Figure: Market scorecard as of 02/13/2009

 

The Business Intelligence & Data Warehouse (BI/DW) Index has been performing better than the major indexes year-to-date (YTD). Technology stocks burst and took down the market in the last recession but will likely be the leaders as we emerge from this recession. Typically consumer discretionary and financial services stocks lead us out of a bear market and a recession but this time we are in a massive deleveraging of consumer debt and unwinding of the financial instruments (bets?) that the wizards of Wall Street devised to inflate the latest and maybe greatest economic bubble.  Just as tech companies had to pay for their sins in the dot-com bubble, this time it is the consumer and financial services firms will have to pay the penance. That’s true unless the US government absolves them of their guilt and makes everyone else pay the price but either way these industries will not lead us out of the recession.

 

Do not treat tech though as a monolithic industry. In the aggregate tech will be a market leader but there will be subsectors that shine and those that lag significantly. Let’s separate the wheat from the chaff.

 

It is much easier picking the laggards from the winners in technology. The laggards:

  • Consumer-oriented products with maybe the exception of Apple.
  • PC-related products or services. Upgrade cycles can easily be stretched out; with all the layoffs there is likely to be an excess inventory of PCs; and, no compelling reason to upgrade until a proven Windows 7 (sorry Vista.)
  • Server-related products. Companies are more likely to consolidate servers or use virtualization to forestall new purchases. In addition, on-demand software and cloud computing may look even more compelling in this context.
  • Financial services industry related products and services.
  • Semiconductors and semiconductor equipment makers

The sectors likely to lead the market when it really rebounds (not a bear market bounce):

  • Business intelligence, data warehousing and data integration software and services. BI was rated the top CIO priority for 2009. If you are trying to run your business, identify areas to operate better or search for revenue opportunities then these areas will be the enablers. There are “green field” opportunities in the SMB (small to medium size business) market and in many business groups or processes across the Fortune 1000. In addition, most firms that have been doing data warehousing for awhile will gain substantial business ROI from expanding its applications and use throughout their firms. Businesses may also find gains from expanding BI out to customers, partners and suppliers.

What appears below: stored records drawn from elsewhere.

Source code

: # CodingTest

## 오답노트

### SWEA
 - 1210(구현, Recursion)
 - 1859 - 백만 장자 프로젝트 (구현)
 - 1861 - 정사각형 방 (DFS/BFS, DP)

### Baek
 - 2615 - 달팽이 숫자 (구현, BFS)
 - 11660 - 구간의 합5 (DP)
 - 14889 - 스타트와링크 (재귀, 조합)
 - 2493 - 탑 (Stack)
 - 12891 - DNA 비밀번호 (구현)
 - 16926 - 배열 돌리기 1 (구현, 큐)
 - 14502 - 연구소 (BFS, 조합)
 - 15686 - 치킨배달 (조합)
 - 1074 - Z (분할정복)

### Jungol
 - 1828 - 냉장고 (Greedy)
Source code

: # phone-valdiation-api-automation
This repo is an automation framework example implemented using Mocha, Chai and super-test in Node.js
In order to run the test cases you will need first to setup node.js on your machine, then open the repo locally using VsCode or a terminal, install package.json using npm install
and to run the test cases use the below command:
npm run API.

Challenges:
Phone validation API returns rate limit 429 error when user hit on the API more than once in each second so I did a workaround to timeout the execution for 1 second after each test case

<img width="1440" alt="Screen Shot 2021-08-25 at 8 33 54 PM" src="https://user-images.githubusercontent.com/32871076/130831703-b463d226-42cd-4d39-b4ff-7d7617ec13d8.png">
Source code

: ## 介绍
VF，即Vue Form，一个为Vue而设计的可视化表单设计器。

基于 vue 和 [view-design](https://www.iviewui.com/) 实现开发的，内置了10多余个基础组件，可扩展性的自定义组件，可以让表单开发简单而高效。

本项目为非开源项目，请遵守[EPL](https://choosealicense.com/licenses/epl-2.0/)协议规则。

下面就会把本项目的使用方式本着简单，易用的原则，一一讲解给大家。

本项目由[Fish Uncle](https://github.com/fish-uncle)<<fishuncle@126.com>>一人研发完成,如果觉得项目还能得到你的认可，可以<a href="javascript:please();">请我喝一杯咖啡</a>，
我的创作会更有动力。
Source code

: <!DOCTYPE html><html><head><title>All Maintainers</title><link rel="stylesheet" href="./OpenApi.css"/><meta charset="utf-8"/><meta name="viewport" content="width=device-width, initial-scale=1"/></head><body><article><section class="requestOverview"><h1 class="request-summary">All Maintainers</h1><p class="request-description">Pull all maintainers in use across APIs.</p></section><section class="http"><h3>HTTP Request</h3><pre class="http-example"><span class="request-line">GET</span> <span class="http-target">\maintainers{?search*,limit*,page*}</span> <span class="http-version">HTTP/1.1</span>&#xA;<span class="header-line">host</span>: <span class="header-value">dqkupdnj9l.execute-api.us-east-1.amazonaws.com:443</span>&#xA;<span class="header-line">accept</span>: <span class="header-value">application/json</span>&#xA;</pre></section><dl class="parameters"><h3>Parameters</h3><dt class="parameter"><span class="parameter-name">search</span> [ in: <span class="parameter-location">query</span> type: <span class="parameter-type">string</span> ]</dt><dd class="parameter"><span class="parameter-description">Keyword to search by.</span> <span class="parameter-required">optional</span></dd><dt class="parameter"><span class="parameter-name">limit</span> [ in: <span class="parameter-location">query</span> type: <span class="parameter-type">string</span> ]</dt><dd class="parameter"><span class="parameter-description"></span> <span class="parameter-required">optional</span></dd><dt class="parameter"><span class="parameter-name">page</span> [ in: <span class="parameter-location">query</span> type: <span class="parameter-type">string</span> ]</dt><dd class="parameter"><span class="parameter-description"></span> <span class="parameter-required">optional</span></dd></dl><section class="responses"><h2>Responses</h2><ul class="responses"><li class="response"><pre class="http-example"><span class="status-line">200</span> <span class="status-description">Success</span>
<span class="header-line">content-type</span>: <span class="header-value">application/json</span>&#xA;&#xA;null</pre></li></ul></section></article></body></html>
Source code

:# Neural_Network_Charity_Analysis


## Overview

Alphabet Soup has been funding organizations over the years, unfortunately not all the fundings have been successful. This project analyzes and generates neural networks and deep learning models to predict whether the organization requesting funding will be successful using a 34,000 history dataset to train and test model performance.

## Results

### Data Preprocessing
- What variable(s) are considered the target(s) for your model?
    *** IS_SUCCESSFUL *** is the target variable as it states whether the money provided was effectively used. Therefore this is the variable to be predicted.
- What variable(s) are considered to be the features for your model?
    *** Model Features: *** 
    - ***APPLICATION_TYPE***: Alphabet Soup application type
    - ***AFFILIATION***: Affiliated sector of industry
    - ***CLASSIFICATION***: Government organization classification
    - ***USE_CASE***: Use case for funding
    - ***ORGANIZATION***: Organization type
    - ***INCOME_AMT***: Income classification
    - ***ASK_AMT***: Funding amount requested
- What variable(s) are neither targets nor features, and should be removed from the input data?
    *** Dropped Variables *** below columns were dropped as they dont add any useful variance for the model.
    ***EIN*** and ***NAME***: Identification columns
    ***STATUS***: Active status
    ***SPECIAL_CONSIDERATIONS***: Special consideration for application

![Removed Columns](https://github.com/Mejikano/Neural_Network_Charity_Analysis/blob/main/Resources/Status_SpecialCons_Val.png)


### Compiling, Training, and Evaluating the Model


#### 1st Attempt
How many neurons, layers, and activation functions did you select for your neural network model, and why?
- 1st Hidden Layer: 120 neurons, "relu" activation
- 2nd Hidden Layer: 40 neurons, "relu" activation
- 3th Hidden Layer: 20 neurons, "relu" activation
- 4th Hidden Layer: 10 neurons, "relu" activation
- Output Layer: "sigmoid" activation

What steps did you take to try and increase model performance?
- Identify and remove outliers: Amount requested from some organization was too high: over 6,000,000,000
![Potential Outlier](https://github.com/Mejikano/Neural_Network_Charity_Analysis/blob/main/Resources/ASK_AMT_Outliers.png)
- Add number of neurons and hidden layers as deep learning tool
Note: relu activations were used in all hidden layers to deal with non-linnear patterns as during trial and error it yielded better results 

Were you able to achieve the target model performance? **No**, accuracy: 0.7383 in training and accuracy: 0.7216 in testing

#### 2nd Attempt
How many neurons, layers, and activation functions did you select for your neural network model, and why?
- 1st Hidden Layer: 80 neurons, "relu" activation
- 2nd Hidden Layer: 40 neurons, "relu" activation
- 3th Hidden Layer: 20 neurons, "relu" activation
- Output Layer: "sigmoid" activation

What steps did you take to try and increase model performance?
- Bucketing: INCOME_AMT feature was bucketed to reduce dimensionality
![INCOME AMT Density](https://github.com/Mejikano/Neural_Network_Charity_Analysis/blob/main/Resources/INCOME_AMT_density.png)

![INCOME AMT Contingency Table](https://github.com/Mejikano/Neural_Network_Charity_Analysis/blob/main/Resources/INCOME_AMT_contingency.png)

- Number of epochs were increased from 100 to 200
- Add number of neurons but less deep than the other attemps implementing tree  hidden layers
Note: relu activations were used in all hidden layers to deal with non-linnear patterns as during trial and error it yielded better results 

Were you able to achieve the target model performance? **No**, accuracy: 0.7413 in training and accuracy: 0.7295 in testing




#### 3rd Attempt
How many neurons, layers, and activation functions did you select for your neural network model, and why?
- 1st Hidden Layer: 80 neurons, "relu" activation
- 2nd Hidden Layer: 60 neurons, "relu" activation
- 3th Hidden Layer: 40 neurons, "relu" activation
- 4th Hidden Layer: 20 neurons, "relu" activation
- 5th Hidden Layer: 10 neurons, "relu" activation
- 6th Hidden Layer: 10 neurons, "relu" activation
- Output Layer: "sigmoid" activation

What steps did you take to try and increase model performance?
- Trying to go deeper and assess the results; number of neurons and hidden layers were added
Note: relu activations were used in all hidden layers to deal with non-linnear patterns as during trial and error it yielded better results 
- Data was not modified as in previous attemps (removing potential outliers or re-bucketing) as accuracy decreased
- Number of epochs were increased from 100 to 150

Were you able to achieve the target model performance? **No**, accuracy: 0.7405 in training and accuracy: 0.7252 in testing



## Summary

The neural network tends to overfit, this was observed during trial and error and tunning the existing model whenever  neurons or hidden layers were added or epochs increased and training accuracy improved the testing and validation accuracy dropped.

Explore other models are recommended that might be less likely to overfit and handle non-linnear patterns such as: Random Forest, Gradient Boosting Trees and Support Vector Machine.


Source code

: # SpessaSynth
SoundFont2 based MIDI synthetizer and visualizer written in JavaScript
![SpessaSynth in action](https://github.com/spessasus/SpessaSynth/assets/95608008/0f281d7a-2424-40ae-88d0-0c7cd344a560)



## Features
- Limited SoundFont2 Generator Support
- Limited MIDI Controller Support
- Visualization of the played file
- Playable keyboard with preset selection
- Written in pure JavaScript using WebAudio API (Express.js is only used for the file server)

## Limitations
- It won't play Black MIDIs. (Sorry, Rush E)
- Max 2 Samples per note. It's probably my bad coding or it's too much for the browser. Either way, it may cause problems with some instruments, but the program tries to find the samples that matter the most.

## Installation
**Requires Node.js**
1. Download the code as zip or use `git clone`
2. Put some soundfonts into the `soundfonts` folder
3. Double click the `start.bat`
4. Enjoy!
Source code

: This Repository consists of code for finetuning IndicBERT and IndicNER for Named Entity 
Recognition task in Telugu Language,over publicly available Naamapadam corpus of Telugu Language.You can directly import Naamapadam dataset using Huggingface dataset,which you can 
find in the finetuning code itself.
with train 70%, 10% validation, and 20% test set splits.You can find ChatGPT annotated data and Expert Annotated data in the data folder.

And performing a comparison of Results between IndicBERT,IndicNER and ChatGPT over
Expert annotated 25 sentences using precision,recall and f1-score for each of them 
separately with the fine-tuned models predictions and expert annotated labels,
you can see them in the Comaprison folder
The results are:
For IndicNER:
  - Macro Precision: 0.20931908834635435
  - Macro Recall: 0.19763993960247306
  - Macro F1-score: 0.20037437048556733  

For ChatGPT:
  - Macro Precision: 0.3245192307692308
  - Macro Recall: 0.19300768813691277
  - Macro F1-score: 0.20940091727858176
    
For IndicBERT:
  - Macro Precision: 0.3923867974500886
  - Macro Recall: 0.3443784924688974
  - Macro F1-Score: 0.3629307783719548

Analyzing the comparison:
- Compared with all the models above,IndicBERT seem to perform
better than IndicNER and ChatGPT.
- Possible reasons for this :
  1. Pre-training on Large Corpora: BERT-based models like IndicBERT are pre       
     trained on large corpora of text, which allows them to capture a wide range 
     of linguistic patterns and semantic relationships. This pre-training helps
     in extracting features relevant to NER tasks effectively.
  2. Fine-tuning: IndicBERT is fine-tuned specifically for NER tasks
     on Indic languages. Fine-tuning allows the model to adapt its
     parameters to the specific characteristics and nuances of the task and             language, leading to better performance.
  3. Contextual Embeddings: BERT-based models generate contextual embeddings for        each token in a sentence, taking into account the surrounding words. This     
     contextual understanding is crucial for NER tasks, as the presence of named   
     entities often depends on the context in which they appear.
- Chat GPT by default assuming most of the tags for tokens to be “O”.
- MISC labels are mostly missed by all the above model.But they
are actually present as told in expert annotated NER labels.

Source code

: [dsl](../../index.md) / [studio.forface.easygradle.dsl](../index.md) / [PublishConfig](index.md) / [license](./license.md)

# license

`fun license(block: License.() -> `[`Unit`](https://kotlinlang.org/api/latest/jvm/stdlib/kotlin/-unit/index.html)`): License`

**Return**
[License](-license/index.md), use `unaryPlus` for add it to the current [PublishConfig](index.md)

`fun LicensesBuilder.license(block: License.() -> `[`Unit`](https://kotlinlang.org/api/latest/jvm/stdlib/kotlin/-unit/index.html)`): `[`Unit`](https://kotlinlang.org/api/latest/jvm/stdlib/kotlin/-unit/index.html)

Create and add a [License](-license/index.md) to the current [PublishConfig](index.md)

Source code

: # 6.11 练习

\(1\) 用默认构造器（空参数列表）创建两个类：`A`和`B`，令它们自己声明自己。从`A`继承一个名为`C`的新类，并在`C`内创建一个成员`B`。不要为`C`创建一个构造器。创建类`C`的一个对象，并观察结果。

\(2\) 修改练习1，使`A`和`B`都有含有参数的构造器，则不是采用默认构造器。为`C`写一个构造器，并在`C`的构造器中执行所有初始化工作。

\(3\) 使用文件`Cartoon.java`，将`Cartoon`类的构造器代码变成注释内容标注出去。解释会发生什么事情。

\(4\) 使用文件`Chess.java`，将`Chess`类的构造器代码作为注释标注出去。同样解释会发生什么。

  • Storage. Enterprises are accumulating ever increasing amounts of data.

  • Bandwidth. Real-time communication across business operations; interchanges with suppliers; and, interacting with customers will drive the need to expand bandwidth.  Strains on existing capacity are also coming from 24×7 Blackberry access and Web 2.0. Cloud computing and on-demand software may be great ways to lower your total cost of computing (TCO) but both require greater bandwidth. And eventually the US stimulus package is supposed to create bandwidth demand.

  • Enterprise applications. Not your “big bang” Fortune 500 multi-year, multi-million dollar projects but rather industry or business process specific applications, as well as, SMB applications.

  • Healthcare applications. Information interchange between healthcare providers, insurers, patients and the government will continually need to improve. Whether it is a government drive for EMR (electronic medical records) or simply better master data (patient and physician identifiers; diagnostic and procedure code), the healthcare industry will be driven to improve results in a more cost effective approach.

  • On-demand or SaaS (software as a service) software. As specific on-demand applications become pervasive, businesses will become willing to leveraging this approach in more mission critical applications.

Various technology subsectors will be leaders in the eventual market rebound. There will be both pure-play companies as well as the high tech titans that will benefits from these subsectors growth. Many of the firms in the BI/DW index will be likely leaders in this rebound.